Opinión | Epígrafe
La edad del aprendizaje

El aprendizaje en los adultos mayores
Se suele pensar que aprender es cosa de jóvenes, como si la vida entera no fuera una escuela continua. Sin embargo, la experiencia demuestra lo contrario: cuando la edad avanza, el deseo de comprender, de descubrir y de compartir puede adquirir una hondura nueva, quizá más serena, quizá más libre. Aprender de mayores no es un capricho, es un acto de dignidad.
El conocimiento no caduca con los años. Lo que caduca es la idea de que el saber solo sirve para la productividad inmediata o para la carrera profesional. En la madurez, aprender ya no es competir, sino crecer. Y esa diferencia cambia el tono del aula: se pasa de la presión a la pasión, de la obligación al gozo.
Por eso son tan valiosas iniciativas como las que, desde hace años, promueve la Universidad de La Laguna con su ciclo de formación para mayores y jubilados. Allí se cultiva un espacio que no mide la edad, sino la curiosidad. Un lugar donde la vida entera se reconoce como materia de estudio y la memoria se mezcla con la creatividad.
En esos programas, la formación no es solo transmisión de conocimientos, sino apertura de horizontes. Quien se sienta en un aula siendo mayor descubre que nunca es tarde para hacerse preguntas nuevas, para abrir caminos distintos, para dar un paso más en ese proceso inacabable de comprender el mundo y comprenderse a sí mismo.
La propuesta de “pensar con rigor para vivir de forma creativa” expresa muy bien este espíritu.
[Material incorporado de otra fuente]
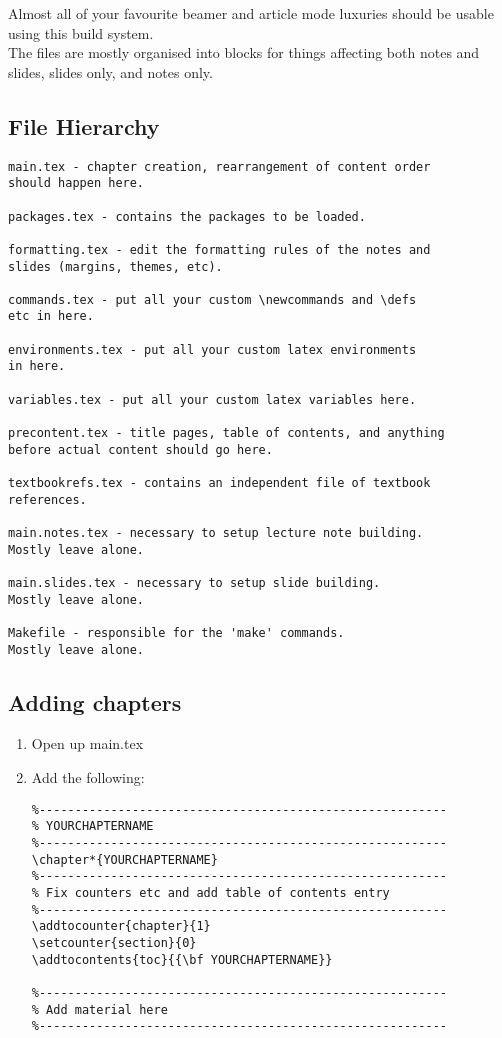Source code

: \documentclass{article}
\begin{document}
Almost all of your favourite beamer and article mode luxuries should be usable
using this build system.\\

The files are mostly organised into blocks for things affecting both notes and
slides, slides only, and notes only.\\

\subsection{File Hierarchy}
\begin{verbatim}
main.tex - chapter creation, rearrangement of content order
should happen here.

packages.tex - contains the packages to be loaded.

formatting.tex - edit the formatting rules of the notes and
slides (margins, themes, etc).

commands.tex - put all your custom \newcommands and \defs
etc in here.

environments.tex - put all your custom latex environments
in here.

variables.tex - put all your custom latex variables here.

precontent.tex - title pages, table of contents, and anything
before actual content should go here.

textbookrefs.tex - contains an independent file of textbook
references.

main.notes.tex - necessary to setup lecture note building.
Mostly leave alone.

main.slides.tex - necessary to setup slide building.
Mostly leave alone.

Makefile - responsible for the 'make' commands.
Mostly leave alone.
\end{verbatim}

\subsection{Adding chapters}
\begin{enumerate}
\item Open up main.tex

\item Add the following:
\begin{verbatim}
%---------------------------------------------------------
% YOURCHAPTERNAME
%---------------------------------------------------------
\chapter*{YOURCHAPTERNAME}
%---------------------------------------------------------
% Fix counters etc and add table of contents entry
%---------------------------------------------------------
\addtocounter{chapter}{1}
\setcounter{section}{0}
\addtocontents{toc}{{\bf YOURCHAPTERNAME}}

%---------------------------------------------------------
% Add material here
%---------------------------------------------------------
\end{verbatim}
\end{enumerate}
\end{document}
Aprender a pensar no es un ejercicio frío ni académico, sino la condición para vivir con más libertad, con más alegría y con más capacidad de aportar al entorno. La creatividad no es privilegio de unos pocos artistas: es un modo de vivir, y se despierta allí donde el pensamiento se afina y se hace riguroso.
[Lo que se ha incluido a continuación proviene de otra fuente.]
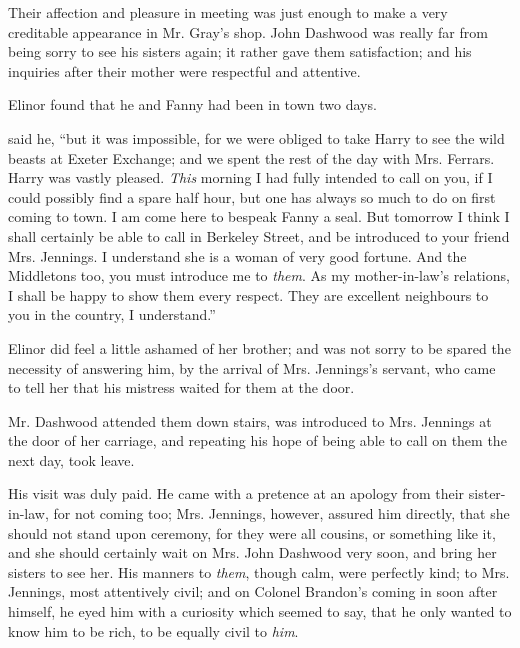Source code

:Their affection and pleasure in meeting was just enough to make a very creditable appearance in Mr. Gray's shop. John Dashwood was really far from being sorry to see his sisters again; it rather gave them satisfaction; and his inquiries after their mother were respectful and attentive.

Elinor found that he and Fanny had been in town two days.

 said he, “but it was impossible, for we were obliged to take Harry to see the wild beasts at Exeter Exchange; and we spent the rest of the day with Mrs. Ferrars. Harry was vastly pleased. {\em This} morning I had fully intended to call on you, if I could possibly find a spare half hour, but one has always so much to do on first coming to town. I am come here to bespeak Fanny a seal. But tomorrow I think I shall certainly be able to call in Berkeley Street, and be introduced to your friend Mrs. Jennings. I understand she is a woman of very good fortune. And the Middletons too, you must introduce me to {\em them}. As my mother-in-law's relations, I shall be happy to show them every respect. They are excellent neighbours to you in the country, I understand.”



Elinor did feel a little ashamed of her brother; and was not sorry to be spared the necessity of answering him, by the arrival of Mrs. Jennings's servant, who came to tell her that his mistress waited for them at the door.

Mr. Dashwood attended them down stairs, was introduced to Mrs. Jennings at the door of her carriage, and repeating his hope of being able to call on them the next day, took leave.

His visit was duly paid. He came with a pretence at an apology from their sister-in-law, for not coming too;  Mrs. Jennings, however, assured him directly, that she should not stand upon ceremony, for they were all cousins, or something like it, and she should certainly wait on Mrs. John Dashwood very soon, and bring her sisters to see her. His manners to {\em them}, though calm, were perfectly kind; to Mrs. Jennings, most attentively civil; and on Colonel Brandon's coming in soon after himself, he eyed him with a curiosity which seemed to say, that he only wanted to know him to be rich, to be equally civil to {\em him}.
Hay un humanista, Alfonso López Quintás, que ha insistido en esta idea: el rigor en el pensamiento no limita, sino que libera; no estrecha, sino que multiplica las posibilidades de la vida. Cuando el pensamiento se vuelve creativo, la existencia entera se enriquece. Y quizá la edad madura, con su experiencia acumulada, sea el mejor terreno para que florezca esta sabiduría.
De este modo, la formación en la madurez no es un lujo, sino un servicio a la sociedad. Personas mayores que piensan con rigor y viven con creatividad no solo se enriquecen a sí mismas: también enriquecen la vida común, aportan perspectiva, serenidad y lucidez en un tiempo tantas veces dominado por la prisa y la superficialidad.
Seguir aprendiendo es, en definitiva, seguir viviendo. Y hacerlo en comunidad, en la universidad, es reconocer que la vida compartida es siempre más fecunda que la soledad. En esa escuela que nunca se cierra, cada edad tiene su sabiduría y cada persona su oportunidad. Porque mientras haya preguntas, habrá vida; y mientras haya deseo de aprender, habrá esperanza.